Baca juga: PMI Brebes Evakuasi Jenazah ABK yang Terjatuh di Laut Jawa
Regulasi tersebut mencakup berbagai aspek penting, mulai dari kontrak kerja laut, jam kerja, keselamatan kerja, hingga perlakuan yang layak terhadap awak kapal selama menjalankan tugasnya.
Adhistya menjelaskan bahwa apabila terdapat dugaan pelanggaran terhadap hak-hak pekerja, maka hal tersebut dapat menjadi dasar untuk dilakukan penelusuran hukum lebih lanjut.
“Apabila ada indikasi bahwa hak-hak pekerja tidak dipenuhi atau terdapat perlakuan yang merugikan pekerja, maka hal tersebut dapat berpotensi menjadi persoalan hukum, baik melalui mekanisme gugatan perdata maupun proses pidana,” katanya.
Lebih lanjut, Adhistya menekankan bahwa dalam perkara yang telah memasuki ranah pidana, fokus utama tetap harus diarahkan pada proses pembuktian berdasarkan alat bukti yang sah.
Menurutnya, meskipun perhatian publik terhadap suatu kasus sangat besar, proses penegakan hukum tetap harus berjalan sesuai dengan prinsip-prinsip due process of law.

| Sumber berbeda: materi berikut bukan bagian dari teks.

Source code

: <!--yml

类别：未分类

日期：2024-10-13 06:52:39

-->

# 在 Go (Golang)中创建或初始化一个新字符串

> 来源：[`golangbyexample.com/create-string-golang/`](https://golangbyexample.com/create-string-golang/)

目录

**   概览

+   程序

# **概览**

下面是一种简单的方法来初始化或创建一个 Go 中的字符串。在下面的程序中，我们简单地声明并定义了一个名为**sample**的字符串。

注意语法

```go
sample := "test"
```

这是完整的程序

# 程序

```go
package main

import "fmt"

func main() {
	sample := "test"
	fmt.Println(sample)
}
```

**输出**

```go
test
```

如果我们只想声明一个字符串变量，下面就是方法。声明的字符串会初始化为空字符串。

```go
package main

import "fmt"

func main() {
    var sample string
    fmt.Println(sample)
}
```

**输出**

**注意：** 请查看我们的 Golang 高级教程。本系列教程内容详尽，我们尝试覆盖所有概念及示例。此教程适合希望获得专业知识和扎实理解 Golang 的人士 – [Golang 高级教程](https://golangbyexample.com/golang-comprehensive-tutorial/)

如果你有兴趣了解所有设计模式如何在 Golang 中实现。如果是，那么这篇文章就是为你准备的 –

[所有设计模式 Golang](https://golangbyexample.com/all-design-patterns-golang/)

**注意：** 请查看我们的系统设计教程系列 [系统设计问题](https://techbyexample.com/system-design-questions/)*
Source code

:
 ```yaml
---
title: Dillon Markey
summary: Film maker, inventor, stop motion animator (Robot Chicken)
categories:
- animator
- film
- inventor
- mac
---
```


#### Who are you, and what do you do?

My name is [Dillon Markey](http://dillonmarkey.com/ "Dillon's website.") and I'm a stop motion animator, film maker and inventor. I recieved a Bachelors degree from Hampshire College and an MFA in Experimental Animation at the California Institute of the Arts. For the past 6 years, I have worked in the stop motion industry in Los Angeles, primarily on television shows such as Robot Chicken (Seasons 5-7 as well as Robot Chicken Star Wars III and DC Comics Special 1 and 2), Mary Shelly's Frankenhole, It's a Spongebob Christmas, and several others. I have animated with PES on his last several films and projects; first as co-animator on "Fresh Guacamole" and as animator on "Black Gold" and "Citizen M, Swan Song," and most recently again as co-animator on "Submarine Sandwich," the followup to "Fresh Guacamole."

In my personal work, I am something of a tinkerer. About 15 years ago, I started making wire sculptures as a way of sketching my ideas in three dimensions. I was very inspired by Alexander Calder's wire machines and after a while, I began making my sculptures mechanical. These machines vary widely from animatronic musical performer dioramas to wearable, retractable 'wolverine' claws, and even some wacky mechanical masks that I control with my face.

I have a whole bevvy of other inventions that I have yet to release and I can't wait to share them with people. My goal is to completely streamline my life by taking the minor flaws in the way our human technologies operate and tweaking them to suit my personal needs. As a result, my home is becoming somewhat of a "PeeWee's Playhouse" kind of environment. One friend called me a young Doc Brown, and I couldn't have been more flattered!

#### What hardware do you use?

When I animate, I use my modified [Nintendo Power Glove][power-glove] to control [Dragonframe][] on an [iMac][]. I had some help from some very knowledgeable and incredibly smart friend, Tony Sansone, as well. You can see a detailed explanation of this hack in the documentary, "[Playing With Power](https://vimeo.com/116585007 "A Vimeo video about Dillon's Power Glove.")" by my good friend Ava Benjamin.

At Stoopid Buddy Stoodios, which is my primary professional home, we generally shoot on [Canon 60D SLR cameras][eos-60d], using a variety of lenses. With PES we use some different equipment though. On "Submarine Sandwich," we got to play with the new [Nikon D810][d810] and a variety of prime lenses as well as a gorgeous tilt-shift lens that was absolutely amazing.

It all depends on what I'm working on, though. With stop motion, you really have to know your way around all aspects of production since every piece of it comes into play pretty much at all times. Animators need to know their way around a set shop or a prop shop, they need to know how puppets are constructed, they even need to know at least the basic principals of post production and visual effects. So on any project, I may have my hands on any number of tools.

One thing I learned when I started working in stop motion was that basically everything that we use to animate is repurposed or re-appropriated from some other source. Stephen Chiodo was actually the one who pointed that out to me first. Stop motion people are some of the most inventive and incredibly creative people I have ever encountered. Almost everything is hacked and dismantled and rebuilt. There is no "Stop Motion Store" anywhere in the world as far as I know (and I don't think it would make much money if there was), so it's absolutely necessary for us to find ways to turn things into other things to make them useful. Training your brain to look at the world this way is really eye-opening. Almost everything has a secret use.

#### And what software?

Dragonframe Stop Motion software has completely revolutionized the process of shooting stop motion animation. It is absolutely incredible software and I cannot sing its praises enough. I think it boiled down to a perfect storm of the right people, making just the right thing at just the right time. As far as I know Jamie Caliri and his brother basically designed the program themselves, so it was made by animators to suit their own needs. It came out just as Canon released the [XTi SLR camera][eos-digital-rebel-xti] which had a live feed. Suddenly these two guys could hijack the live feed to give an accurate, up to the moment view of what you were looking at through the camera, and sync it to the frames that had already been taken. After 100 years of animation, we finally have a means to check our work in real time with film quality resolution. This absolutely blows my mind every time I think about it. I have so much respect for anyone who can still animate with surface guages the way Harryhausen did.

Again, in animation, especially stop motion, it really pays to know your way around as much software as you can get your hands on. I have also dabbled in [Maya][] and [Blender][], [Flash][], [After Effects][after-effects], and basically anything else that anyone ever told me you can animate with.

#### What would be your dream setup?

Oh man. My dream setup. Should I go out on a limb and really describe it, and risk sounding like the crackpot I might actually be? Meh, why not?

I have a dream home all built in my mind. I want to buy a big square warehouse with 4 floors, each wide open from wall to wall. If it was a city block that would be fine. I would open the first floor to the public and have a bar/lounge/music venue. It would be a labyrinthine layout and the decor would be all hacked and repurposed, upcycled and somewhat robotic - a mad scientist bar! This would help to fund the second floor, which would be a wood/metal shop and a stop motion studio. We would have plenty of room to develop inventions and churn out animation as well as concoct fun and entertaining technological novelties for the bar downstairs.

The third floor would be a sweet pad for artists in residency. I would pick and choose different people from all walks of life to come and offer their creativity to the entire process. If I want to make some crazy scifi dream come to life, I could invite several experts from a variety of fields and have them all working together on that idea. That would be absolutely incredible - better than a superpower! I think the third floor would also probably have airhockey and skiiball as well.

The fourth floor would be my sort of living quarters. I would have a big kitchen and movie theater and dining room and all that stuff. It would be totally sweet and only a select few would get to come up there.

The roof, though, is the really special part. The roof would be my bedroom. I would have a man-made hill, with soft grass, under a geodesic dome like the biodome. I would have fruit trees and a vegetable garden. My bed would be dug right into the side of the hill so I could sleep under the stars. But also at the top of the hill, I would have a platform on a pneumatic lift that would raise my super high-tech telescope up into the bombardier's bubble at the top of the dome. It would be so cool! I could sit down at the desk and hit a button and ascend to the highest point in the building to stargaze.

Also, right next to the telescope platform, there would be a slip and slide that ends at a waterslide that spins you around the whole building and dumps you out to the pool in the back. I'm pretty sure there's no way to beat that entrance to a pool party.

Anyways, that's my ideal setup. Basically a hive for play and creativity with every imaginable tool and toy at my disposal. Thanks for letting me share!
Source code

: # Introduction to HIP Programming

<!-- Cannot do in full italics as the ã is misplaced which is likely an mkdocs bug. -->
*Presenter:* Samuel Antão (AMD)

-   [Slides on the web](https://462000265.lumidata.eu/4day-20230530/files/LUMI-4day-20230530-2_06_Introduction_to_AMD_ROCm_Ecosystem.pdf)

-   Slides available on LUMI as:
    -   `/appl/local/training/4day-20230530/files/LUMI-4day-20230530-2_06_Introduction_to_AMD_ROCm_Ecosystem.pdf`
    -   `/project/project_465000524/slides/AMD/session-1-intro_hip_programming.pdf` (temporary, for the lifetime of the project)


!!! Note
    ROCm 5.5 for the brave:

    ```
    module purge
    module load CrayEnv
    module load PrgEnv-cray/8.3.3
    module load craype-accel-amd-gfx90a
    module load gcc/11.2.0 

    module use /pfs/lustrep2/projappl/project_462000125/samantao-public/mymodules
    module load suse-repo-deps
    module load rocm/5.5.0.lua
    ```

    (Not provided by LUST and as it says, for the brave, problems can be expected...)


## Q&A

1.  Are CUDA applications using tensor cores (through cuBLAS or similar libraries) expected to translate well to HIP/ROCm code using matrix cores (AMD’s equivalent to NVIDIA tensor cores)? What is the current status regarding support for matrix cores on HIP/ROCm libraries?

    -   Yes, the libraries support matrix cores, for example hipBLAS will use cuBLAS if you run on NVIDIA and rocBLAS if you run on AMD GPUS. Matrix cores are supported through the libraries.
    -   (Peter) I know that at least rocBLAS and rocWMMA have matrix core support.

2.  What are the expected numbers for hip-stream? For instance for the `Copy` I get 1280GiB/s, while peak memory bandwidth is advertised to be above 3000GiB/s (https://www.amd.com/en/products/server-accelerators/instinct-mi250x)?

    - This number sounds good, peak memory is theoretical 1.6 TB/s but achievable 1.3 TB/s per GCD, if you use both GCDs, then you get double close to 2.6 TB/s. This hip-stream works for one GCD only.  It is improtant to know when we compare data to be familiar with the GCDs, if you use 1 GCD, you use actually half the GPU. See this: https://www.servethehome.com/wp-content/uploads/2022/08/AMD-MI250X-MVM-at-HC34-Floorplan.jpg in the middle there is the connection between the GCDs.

“Penentuan ada atau tidaknya unsur tindak pidana serta pihak yang bertanggung jawab harus ditentukan melalui proses pembuktian di pengadilan, bukan semata-mata berdasarkan opini publik yang berkembang di masyarakat,” ujarnya.
Ia juga menilai bahwa dinamika informasi di media sosial sering kali tidak sepenuhnya mencerminkan kronologi peristiwa secara lengkap, sehingga dapat menimbulkan berbagai persepsi di tengah masyarakat.
Adhistya menilai meningkatnya perhatian publik terhadap kasus-kasus seperti ini dapat menjadi momentum untuk memperkuat perlindungan hukum bagi pekerja di sektor maritim.
Menurutnya, transparansi proses hukum dan penanganan perkara secara profesional sangat penting untuk memastikan adanya kepastian hukum sekaligus menjaga kepercayaan masyarakat terhadap sistem peradilan.
Dengan semakin besarnya perhatian masyarakat terhadap kasus yang melibatkan ABK, ia berharap penanganan perkara dapat dilakukan secara transparan dan berkeadilan, sehingga tidak hanya memberikan kepastian hukum bagi para pihak yang terlibat, tetapi juga mendorong perlindungan yang lebih baik bagi para pekerja di sektor maritim. (***)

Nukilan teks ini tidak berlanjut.